D4.923 Eligible unrelieved foreign tax—overview

Corporate tax | Commentary

D4.923 Eligible unrelieved foreign tax—overview

The provisions in this article were repealed for distributions paid on or after 1 July 2009 following the introduction of the exempt distribution regime (see Division D5.1).

Eligible unrelieved foreign tax can be described as unrelieved foreign tax arising on certain foreign dividends that can be used to credit the residual UK tax liability on qualifying foreign dividends. It is important to bear in mind that not all excess foreign taxes qualify as eligible unrelieved foreign tax and not all high tax dividends generate eligible unrelieved foreign tax.
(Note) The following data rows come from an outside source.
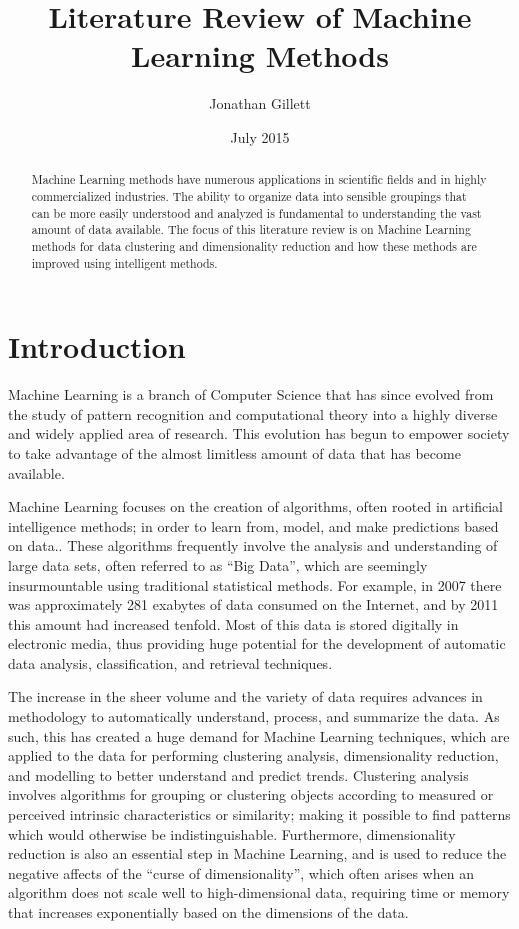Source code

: \documentclass{article}
\title{Literature Review of Machine Learning Methods}
\author{Jonathan Gillett}
\date{July 2015}
\begin{document}
\maketitle

\begin{abstract}

Machine Learning methods have numerous applications in scientific fields and in highly commercialized industries. The ability to organize data into sensible groupings that can be more easily understood and analyzed is fundamental to understanding the vast amount of data available. The focus of this literature review is on Machine Learning methods for data clustering and dimensionality reduction and how these methods are improved using intelligent methods.

\end{abstract}


\section{Introduction}

Machine Learning is a branch of Computer Science that has since evolved from the study of pattern recognition and computational theory into a highly diverse and widely applied area of research. This evolution has begun to empower society to take advantage of the almost limitless amount of data that has become available\cite{lohr2012age, mohri2012foundations}.

Machine Learning focuses on the creation of algorithms, often rooted in artificial intelligence methods; in order to learn from, model, and make predictions based on data.\cite{dietterich2002machine}. These algorithms frequently involve the analysis and understanding of large data sets, often referred to as ``Big Data'', which are seemingly insurmountable using traditional statistical methods\cite{lohr2012age}. For example, in 2007 there was approximately 281 exabytes of data consumed on the Internet, and by 2011 this amount had increased tenfold\cite{jain2010}. Most of this data is stored digitally in electronic media, thus providing huge potential for the development of automatic data analysis, classification, and retrieval techniques.

The increase in the sheer volume and the variety of data requires advances in methodology to automatically understand, process, and summarize the data. As such, this has created a huge demand for Machine Learning techniques, which are applied to the data for performing clustering analysis, dimensionality reduction, and modelling to better understand and predict trends. Clustering analysis involves algorithms for grouping or clustering objects according to measured or perceived intrinsic characteristics or similarity; making it possible to find patterns which would otherwise be indistinguishable\cite{jain2010}. Furthermore, dimensionality reduction is also an essential step in Machine Learning, and is used to reduce the negative affects of the ``curse of dimensionality'', which often arises when an algorithm does not scale well to high-dimensional data, requiring time or memory that increases exponentially based on the dimensions of the data\cite{domingos2012few}. 
\end{document}
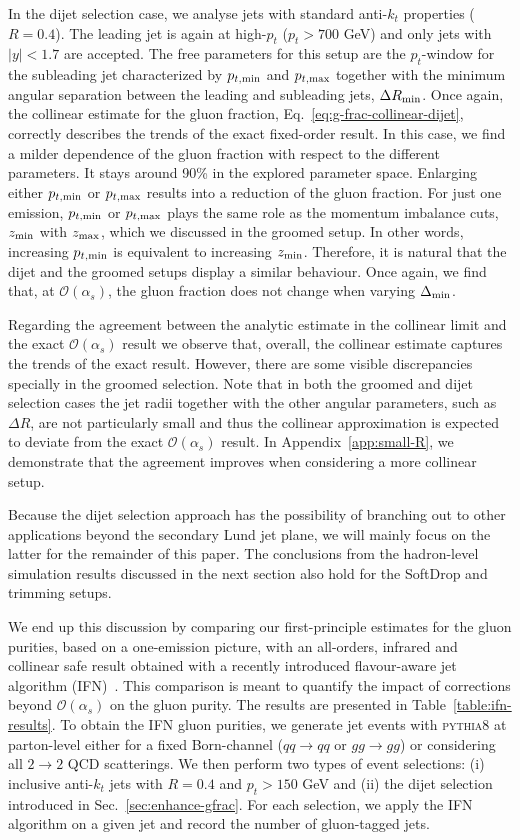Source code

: \documentclass[a4paper,11pt]{article}
\newcommand{\zmin}{z_{\rm{min}}}
\newcommand{\zmax}{z_{\rm{max}}}
\newcommand{\ptmin}{p_{t,\rm{min}}}
\newcommand{\ptmax}{p_{t,\rm{max}}}
\newcommand{\py}{{\textsc{pythia}}8\xspace}
\begin{document}
In the dijet selection case, we analyse jets with standard anti-$k_t$ properties ($R=0.4$). The leading jet is again at high-$p_t$ ($p_t> 700$ GeV) and only jets with $|y|<1.7$ are accepted. The free parameters for this setup are the $p_t$-window for the subleading jet characterized by $\ptmin$ and $\ptmax$ together with the minimum angular separation between the leading and subleading jets, $\Delta R_{\rm min}$. Once again, the collinear estimate for the gluon fraction, Eq.~\eqref{eq:g-frac-collinear-dijet}, correctly describes the trends of the exact fixed-order result. In this case, we find a milder dependence of the gluon fraction with respect to the different parameters. It stays around 90\% in the explored parameter space. Enlarging either $\ptmin$ or $\ptmax$ results into a reduction of the gluon fraction. For just one emission, $\ptmin$ or $\ptmax$ plays the same role as the momentum imbalance cuts, $\zmin$ with $\zmax$, which we discussed in the groomed setup. In other words, increasing $\ptmin$ is equivalent to increasing $\zmin$. Therefore, it is natural that the dijet and the groomed setups display a similar behaviour. Once again, we find that, at $\mathcal{O}(\alpha_s)$, the gluon fraction does not change when varying $\Delta_{\rm min}$.   

Regarding the agreement between the analytic estimate in the collinear limit and the exact $\mathcal{O}(\alpha_s)$ result we observe that, overall, the collinear estimate captures the trends of the exact result. However, there are some visible discrepancies specially in the groomed selection. Note that in both the groomed and dijet selection cases the jet radii together with the other angular parameters, such as $\Delta R$, are not particularly small and thus the collinear approximation is expected to deviate from the exact $\mathcal{O}(\alpha_s)$ result. In Appendix~\ref{app:small-R}, we demonstrate that the agreement improves when considering a more collinear setup.

Because the dijet selection approach has the possibility of branching out to other applications beyond the secondary Lund jet plane, we will mainly focus on the latter for the remainder of this paper. The conclusions from the hadron-level simulation results discussed in the next section also hold for the SoftDrop and trimming setups. 

 We end up this discussion by comparing our first-principle estimates for the gluon purities, based on a one-emission picture, with an all-orders, infrared and collinear safe result obtained with a recently introduced flavour-aware jet algorithm (IFN)~\cite{Caola:2023wpj}. This comparison is meant to quantify the impact of corrections beyond $\mathcal{O}(\alpha_s)$ on the gluon purity. The results are presented in Table~\ref{table:ifn-results}. To obtain the IFN gluon purities, we generate jet events with \py at parton-level either for a fixed Born-channel ($qq\to qq$ or $gg\to gg$) or considering all $2\to 2$ QCD scatterings. We then perform two types of event selections: (i) inclusive anti-$k_t$ jets with $R=0.4$ and $p_t>150$ GeV and (ii) the dijet selection introduced in Sec.~\ref{sec:enhance-gfrac}. For each selection, we apply the IFN algorithm on a given jet and record the number of gluon-tagged jets. 
\end{document}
In particular, the following types of dividends do not generate eligible unrelieved foreign tax1:

  1.  

    (a)     dividends which are taxed as trading income;

  2.  

    (b)     dividends falling within the anti-avoidance provision designed to prevent companies from buying high tax dividend streams as part of a scheme of tax avoidance (see D4.940);

  3.  

    (c)     dividends falling within ICTA 1988, s 803 (this is a specific restriction which broadly applies to financial institutions and limits underlying tax relief to the extent that the underlying tax represents lower level withholding tax suffered on interest income); and

  4.  

    (d)     any dividend in respect of which foreign tax has been expensed.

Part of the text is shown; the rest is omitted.